RECORDS Start Marker

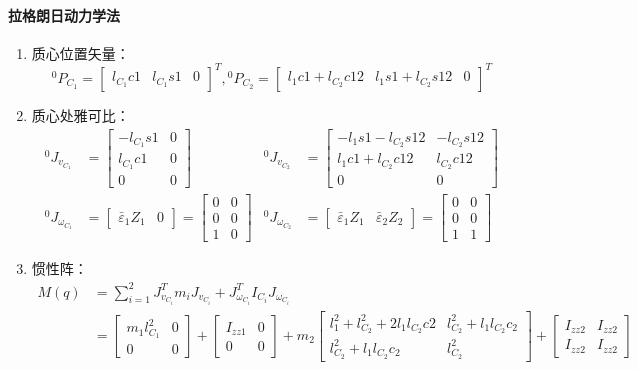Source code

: \documentclass[
12pt, %
a4paper, 
oneside, %
headinclude,footinclude, %
]{scrartcl}
\begin{document}
{\paragraph{拉格朗日动力学法}
\begin{enumerate}
\item 质心位置矢量：
$$ {}^0 P_{C_1} = \begin{bmatrix} l_{C_1}c1 & l_{C_1}s1 & 0 \end{bmatrix}^T, {}^0 P_{C_2} = \begin{bmatrix} l_1 c1 + l_{C_2}c12 & l_1 s1 + l_{C_2}s12 & 0 \end{bmatrix}^T $$
\item 质心处雅可比：
\begin{align*}
{}^0 J_{v_{C_1}} &= \begin{bmatrix} -l_{C_1}s1 & 0 \\ l_{C_1}c1 & 0 \\ 0 & 0 \end{bmatrix}& {}^0 J_{v_{C_2}} &= \begin{bmatrix} -l_1 s1 - l_{C_2}s12 & -l_{C_2}s12 \\ l_1 c1 + l_{C_2}c12 & l_{C_2}c12 \\ 0 & 0 \end{bmatrix} \\
{}^0 J_{\omega_{C_1}} &= \begin{bmatrix} \bar{\varepsilon}_1 Z_1 & 0 \end{bmatrix} = \begin{bmatrix} 0 & 0 \\ 0 & 0 \\ 1 & 0 \end{bmatrix}& {}^0 J_{\omega_{C_2}} &= \begin{bmatrix} \bar{\varepsilon}_1 Z_1 & \bar{\varepsilon}_2 Z_2 \end{bmatrix} = \begin{bmatrix} 0 & 0 \\ 0 & 0 \\ 1 & 1 \end{bmatrix}
\end{align*}
\item 惯性阵：
\begin{align*}
M(q) &= \sum_{i = 1}^{2} J_{v_{C_i}}^T m_i J_{v_{C_i}} + J_{\omega_{C_i}}^T I_{C_i} J_{\omega_{C_i}} \\
&= \begin{bmatrix} m_1l_{C_1}^2 & 0 \\ 0 & 0 \end{bmatrix} + \begin{bmatrix} I_{zz1} & 0 \\ 0 & 0 \end{bmatrix} + m_2 \begin{bmatrix} l_1^2 + l_{C_2}^2 + 2l_1 l_{C_2}c2 & l_{C_2}^2 + l_1 l_{C_2}c_2 \\ l_{C_2}^2 + l_1 l_{C_2}c_2 & l_{C_2}^2 \end{bmatrix} + \begin{bmatrix} I_{zz2} & I_{zz2} \\ I_{zz2} & I_{zz2} \end{bmatrix} \\

\end{align*}
\end{enumerate}}
\end{document}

RECORDS End Marker

WHAT IS EXPECTED:
Print the listing exactly, pictures excluded.

SOLUTION TO THE EXERCISE:
Source code

: \documentclass[
12pt, %
a4paper, 
oneside, %
headinclude,footinclude, %
]{scrartcl}
\begin{document}
{\paragraph{拉格朗日动力学法}
\begin{enumerate}
\item 质心位置矢量：
$$ {}^0 P_{C_1} = \begin{bmatrix} l_{C_1}c1 & l_{C_1}s1 & 0 \end{bmatrix}^T, {}^0 P_{C_2} = \begin{bmatrix} l_1 c1 + l_{C_2}c12 & l_1 s1 + l_{C_2}s12 & 0 \end{bmatrix}^T $$
\item 质心处雅可比：
\begin{align*}
{}^0 J_{v_{C_1}} &= \begin{bmatrix} -l_{C_1}s1 & 0 \\ l_{C_1}c1 & 0 \\ 0 & 0 \end{bmatrix}& {}^0 J_{v_{C_2}} &= \begin{bmatrix} -l_1 s1 - l_{C_2}s12 & -l_{C_2}s12 \\ l_1 c1 + l_{C_2}c12 & l_{C_2}c12 \\ 0 & 0 \end{bmatrix} \\
{}^0 J_{\omega_{C_1}} &= \begin{bmatrix} \bar{\varepsilon}_1 Z_1 & 0 \end{bmatrix} = \begin{bmatrix} 0 & 0 \\ 0 & 0 \\ 1 & 0 \end{bmatrix}& {}^0 J_{\omega_{C_2}} &= \begin{bmatrix} \bar{\varepsilon}_1 Z_1 & \bar{\varepsilon}_2 Z_2 \end{bmatrix} = \begin{bmatrix} 0 & 0 \\ 0 & 0 \\ 1 & 1 \end{bmatrix}
\end{align*}
\item 惯性阵：
\begin{align*}
M(q) &= \sum_{i = 1}^{2} J_{v_{C_i}}^T m_i J_{v_{C_i}} + J_{\omega_{C_i}}^T I_{C_i} J_{\omega_{C_i}} \\
&= \begin{bmatrix} m_1l_{C_1}^2 & 0 \\ 0 & 0 \end{bmatrix} + \begin{bmatrix} I_{zz1} & 0 \\ 0 & 0 \end{bmatrix} + m_2 \begin{bmatrix} l_1^2 + l_{C_2}^2 + 2l_1 l_{C_2}c2 & l_{C_2}^2 + l_1 l_{C_2}c_2 \\ l_{C_2}^2 + l_1 l_{C_2}c_2 & l_{C_2}^2 \end{bmatrix} + \begin{bmatrix} I_{zz2} & I_{zz2} \\ I_{zz2} & I_{zz2} \end{bmatrix} \\

\end{align*}
\end{enumerate}}
\end{document}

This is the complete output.